+ what is the a.Rss? a.Rss is based on the idea of a free appropriation
system for artists, musicians, and designers working in the digital
realm. the mass availability of production related software and
information on the internet is overwhelmingly disproportionate to the
mass of source data files for individuals to use in their own work. the
internet is constantly being hailed as a haven for interaction between
artists, yet the interactions have primarily been either a text-based
discussion of work, or a one-way transmission of a particular artists'
net.art onto their audience, with little interactivity that effects the
outcome of that particular piece. working within the digital realm,
artists have access to terabytes of source material on the web -
unfortunately gaining easy access to all this material is extremely
difficult, delegating the artist to then start from scratch on their own
source material. this model for artistic interaction is not viable in an
age of instant appropriation and file-sharing technologies. this is why
the a.Rss was created. the a.Rss is a simple and easy way for artists of
all kinds to exchange their source file material. source file material
can be defined as a chunk of raw source data of any media type - audio,
video, 2D & 3D image, MIDI, musical notation, samples, source code,
binary, programs, etc. whatever data an artist wants to share or trade
can be considered source file material.
+ how do you use a.Rss? a.Rss is extremely simple and easy. using
already existing file-sharing technologies, (such as gnutella, kazaa,
aimster, etc.) shared a.Rss files have a very specific and simple file
naming convention - rss_. by having the rss_ header in front of the
filename, this simply designates that file to be available for a.Rss use
and makes searching for a.Rss files easy - and placing them in the
shared files folder of your file-trading application (kazaa, gnutella,
etc.) instantly makes them available to other artists searching for
source file material. –example: audioArtist5 has an extensive
collection of samples she created or uses. she would like to share these
files with the rest of the digital art community. she adds the rss_
header in front of her pre-existing filenames (rss_audiofile1.wav, etc.)

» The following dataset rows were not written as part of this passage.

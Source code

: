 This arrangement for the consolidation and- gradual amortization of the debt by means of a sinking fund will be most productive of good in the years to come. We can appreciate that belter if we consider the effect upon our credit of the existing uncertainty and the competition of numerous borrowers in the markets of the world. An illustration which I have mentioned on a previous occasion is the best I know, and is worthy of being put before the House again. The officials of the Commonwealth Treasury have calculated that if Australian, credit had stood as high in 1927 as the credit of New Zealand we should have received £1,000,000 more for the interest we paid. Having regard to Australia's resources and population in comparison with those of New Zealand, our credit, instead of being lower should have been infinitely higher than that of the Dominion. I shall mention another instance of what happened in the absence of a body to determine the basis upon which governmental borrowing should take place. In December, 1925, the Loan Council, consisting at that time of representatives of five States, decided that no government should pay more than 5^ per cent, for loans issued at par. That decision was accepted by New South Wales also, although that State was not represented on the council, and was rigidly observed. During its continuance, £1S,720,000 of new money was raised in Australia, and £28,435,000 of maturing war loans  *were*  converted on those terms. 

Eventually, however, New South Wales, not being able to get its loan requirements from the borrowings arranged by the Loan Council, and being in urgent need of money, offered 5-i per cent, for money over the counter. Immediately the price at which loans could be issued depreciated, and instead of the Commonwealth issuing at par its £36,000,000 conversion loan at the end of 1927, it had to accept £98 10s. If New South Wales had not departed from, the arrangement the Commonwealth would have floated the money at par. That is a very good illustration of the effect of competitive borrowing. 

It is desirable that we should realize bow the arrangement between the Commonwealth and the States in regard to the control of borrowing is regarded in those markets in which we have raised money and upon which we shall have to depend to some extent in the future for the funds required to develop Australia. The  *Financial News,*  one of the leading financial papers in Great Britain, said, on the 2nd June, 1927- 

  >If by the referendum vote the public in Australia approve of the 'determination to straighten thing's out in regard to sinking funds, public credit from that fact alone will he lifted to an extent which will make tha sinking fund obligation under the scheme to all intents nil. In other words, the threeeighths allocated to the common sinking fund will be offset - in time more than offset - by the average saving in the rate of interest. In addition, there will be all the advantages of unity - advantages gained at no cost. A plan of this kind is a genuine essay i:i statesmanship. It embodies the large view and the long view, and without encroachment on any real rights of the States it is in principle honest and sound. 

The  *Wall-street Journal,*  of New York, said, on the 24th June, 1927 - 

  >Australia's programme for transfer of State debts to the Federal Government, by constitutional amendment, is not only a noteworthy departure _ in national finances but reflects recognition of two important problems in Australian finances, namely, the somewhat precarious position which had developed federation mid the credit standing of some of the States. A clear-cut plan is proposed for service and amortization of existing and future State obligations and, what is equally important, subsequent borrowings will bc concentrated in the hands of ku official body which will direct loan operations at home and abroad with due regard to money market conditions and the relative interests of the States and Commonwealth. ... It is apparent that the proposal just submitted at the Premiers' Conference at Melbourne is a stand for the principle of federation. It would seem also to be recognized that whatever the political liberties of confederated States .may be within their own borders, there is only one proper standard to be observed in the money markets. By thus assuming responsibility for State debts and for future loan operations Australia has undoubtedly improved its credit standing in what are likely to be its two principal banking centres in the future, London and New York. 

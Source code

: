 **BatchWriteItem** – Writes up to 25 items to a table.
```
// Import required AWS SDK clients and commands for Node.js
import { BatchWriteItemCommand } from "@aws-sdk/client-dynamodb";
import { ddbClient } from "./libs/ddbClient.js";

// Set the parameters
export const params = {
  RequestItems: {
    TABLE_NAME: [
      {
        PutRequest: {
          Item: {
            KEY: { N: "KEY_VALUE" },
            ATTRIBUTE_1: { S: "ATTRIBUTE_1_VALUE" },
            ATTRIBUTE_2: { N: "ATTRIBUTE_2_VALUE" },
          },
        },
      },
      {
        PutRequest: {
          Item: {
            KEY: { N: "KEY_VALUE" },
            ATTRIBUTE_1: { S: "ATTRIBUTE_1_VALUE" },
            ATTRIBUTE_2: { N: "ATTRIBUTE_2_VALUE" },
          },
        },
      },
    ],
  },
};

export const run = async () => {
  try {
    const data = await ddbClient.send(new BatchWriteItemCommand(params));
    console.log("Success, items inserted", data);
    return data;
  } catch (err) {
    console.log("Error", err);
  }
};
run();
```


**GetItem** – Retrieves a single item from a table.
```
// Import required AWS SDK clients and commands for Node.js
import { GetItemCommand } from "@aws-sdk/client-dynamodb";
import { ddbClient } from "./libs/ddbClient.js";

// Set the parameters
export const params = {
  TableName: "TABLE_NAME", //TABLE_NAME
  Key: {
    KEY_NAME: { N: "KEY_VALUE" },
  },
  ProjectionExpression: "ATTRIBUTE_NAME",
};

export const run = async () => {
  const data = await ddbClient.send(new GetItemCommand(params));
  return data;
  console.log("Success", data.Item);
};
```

and places these files in her shared folder. videoArtistX is searching
for some audio for his digital video project. he opens his file-sharing
program, searches for rss_ and finds audioArtist5's collection of
samples, which he downloads, edits, and uses.
with a.Rss there is: -no additional software to install -complete
anonymous transactions you can zip or stuffit your source files and
include text with credits & contact information, bundle a number of
source data together, etc. this is a free and completely open system for
artists to exchange work and material without boundaries.
the goal of a.Rss is seamless, potentially anonymous sharing of art data
to be used, remixed, sampled, edited, combined, processed, and
redistributed back into the art and general communities. a.Rss works on
the theory of open.source and freeware. there are no stipulations to
a.Rss - users can share and use in any manner they see fit.